THE TASK » Whenever a line of the data below holds the string "παιδίου", copy that line.

DATA TO PROCESS »
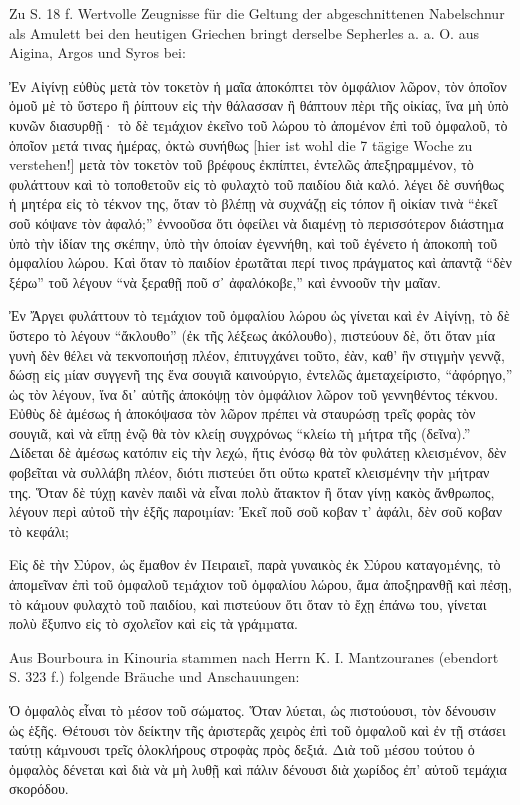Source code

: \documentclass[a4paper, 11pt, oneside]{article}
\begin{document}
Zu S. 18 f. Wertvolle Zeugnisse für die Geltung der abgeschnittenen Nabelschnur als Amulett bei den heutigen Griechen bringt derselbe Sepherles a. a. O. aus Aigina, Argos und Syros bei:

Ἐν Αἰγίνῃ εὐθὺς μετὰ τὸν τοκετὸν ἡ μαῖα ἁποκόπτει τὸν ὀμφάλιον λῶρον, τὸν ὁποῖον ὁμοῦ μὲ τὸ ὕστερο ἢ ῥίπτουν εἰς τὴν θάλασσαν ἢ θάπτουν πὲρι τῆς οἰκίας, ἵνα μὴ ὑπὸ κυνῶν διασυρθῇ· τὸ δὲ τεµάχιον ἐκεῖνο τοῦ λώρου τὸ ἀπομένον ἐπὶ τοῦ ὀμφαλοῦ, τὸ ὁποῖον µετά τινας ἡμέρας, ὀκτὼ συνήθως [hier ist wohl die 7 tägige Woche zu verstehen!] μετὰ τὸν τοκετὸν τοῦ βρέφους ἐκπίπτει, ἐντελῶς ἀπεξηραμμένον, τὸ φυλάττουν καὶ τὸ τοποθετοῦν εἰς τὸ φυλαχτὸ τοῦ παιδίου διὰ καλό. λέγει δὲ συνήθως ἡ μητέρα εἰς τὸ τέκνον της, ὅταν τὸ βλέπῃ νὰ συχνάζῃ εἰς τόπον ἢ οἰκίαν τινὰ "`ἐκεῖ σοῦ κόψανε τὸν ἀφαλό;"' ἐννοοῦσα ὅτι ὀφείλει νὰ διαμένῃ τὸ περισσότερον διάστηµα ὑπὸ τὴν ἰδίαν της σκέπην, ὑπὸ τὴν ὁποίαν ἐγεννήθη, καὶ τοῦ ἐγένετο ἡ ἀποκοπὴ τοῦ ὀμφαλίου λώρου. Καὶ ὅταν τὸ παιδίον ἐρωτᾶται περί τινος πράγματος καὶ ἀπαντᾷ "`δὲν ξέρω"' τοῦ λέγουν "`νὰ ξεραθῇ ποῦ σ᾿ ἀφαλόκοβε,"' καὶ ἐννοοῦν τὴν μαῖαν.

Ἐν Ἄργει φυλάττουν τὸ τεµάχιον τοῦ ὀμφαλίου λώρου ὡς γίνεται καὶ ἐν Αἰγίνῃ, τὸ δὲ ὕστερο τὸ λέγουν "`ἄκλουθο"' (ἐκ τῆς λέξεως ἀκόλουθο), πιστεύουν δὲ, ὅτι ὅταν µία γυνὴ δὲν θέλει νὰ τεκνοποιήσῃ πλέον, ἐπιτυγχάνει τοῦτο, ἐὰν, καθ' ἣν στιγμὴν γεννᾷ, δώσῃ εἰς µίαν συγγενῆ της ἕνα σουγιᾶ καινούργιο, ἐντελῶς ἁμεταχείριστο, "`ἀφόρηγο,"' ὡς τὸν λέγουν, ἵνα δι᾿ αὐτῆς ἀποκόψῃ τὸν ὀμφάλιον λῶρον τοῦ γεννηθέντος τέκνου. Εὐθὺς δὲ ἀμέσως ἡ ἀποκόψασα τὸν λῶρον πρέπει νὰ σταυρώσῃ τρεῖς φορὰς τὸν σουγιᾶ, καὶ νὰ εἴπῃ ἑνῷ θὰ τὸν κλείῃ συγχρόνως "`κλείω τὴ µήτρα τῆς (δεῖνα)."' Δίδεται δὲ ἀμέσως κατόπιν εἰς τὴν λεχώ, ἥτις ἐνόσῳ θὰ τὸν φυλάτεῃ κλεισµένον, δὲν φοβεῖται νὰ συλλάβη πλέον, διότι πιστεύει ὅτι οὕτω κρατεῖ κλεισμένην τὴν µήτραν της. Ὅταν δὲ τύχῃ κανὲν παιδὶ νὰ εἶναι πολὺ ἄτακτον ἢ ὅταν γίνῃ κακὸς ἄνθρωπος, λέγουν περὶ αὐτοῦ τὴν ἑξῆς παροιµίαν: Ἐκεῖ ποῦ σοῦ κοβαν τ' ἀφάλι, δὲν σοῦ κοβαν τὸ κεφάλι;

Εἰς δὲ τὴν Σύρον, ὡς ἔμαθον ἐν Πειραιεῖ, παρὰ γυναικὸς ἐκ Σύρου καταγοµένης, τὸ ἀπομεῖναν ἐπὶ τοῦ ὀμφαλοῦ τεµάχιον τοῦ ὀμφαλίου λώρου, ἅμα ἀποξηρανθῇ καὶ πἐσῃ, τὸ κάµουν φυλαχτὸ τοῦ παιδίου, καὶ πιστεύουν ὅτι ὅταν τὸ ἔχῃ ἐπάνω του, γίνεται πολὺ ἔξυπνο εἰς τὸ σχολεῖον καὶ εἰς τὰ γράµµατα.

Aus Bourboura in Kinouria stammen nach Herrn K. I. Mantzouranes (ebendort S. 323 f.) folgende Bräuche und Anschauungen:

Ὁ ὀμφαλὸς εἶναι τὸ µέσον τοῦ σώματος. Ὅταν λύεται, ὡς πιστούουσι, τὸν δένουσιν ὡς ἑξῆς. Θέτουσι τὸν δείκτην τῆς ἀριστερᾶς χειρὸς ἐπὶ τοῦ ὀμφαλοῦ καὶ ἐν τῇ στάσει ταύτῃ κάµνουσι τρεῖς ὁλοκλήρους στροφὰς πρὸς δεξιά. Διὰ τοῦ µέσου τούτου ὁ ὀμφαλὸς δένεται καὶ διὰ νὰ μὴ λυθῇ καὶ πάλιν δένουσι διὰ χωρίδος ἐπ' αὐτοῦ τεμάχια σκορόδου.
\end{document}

WRITTEN REPLY »
Ἐν Αἰγίνῃ εὐθὺς μετὰ τὸν τοκετὸν ἡ μαῖα ἁποκόπτει τὸν ὀμφάλιον λῶρον, τὸν ὁποῖον ὁμοῦ μὲ τὸ ὕστερο ἢ ῥίπτουν εἰς τὴν θάλασσαν ἢ θάπτουν πὲρι τῆς οἰκίας, ἵνα μὴ ὑπὸ κυνῶν διασυρθῇ· τὸ δὲ τεµάχιον ἐκεῖνο τοῦ λώρου τὸ ἀπομένον ἐπὶ τοῦ ὀμφαλοῦ, τὸ ὁποῖον µετά τινας ἡμέρας, ὀκτὼ συνήθως [hier ist wohl die 7 tägige Woche zu verstehen!] μετὰ τὸν τοκετὸν τοῦ βρέφους ἐκπίπτει, ἐντελῶς ἀπεξηραμμένον, τὸ φυλάττουν καὶ τὸ τοποθετοῦν εἰς τὸ φυλαχτὸ τοῦ παιδίου διὰ καλό. λέγει δὲ συνήθως ἡ μητέρα εἰς τὸ τέκνον της, ὅταν τὸ βλέπῃ νὰ συχνάζῃ εἰς τόπον ἢ οἰκίαν τινὰ "`ἐκεῖ σοῦ κόψανε τὸν ἀφαλό;"' ἐννοοῦσα ὅτι ὀφείλει νὰ διαμένῃ τὸ περισσότερον διάστηµα ὑπὸ τὴν ἰδίαν της σκέπην, ὑπὸ τὴν ὁποίαν ἐγεννήθη, καὶ τοῦ ἐγένετο ἡ ἀποκοπὴ τοῦ ὀμφαλίου λώρου. Καὶ ὅταν τὸ παιδίον ἐρωτᾶται περί τινος πράγματος καὶ ἀπαντᾷ "`δὲν ξέρω"' τοῦ λέγουν "`νὰ ξεραθῇ ποῦ σ᾿ ἀφαλόκοβε,"' καὶ ἐννοοῦν τὴν μαῖαν.
Εἰς δὲ τὴν Σύρον, ὡς ἔμαθον ἐν Πειραιεῖ, παρὰ γυναικὸς ἐκ Σύρου καταγοµένης, τὸ ἀπομεῖναν ἐπὶ τοῦ ὀμφαλοῦ τεµάχιον τοῦ ὀμφαλίου λώρου, ἅμα ἀποξηρανθῇ καὶ πἐσῃ, τὸ κάµουν φυλαχτὸ τοῦ παιδίου, καὶ πιστεύουν ὅτι ὅταν τὸ ἔχῃ ἐπάνω του, γίνεται πολὺ ἔξυπνο εἰς τὸ σχολεῖον καὶ εἰς τὰ γράµµατα.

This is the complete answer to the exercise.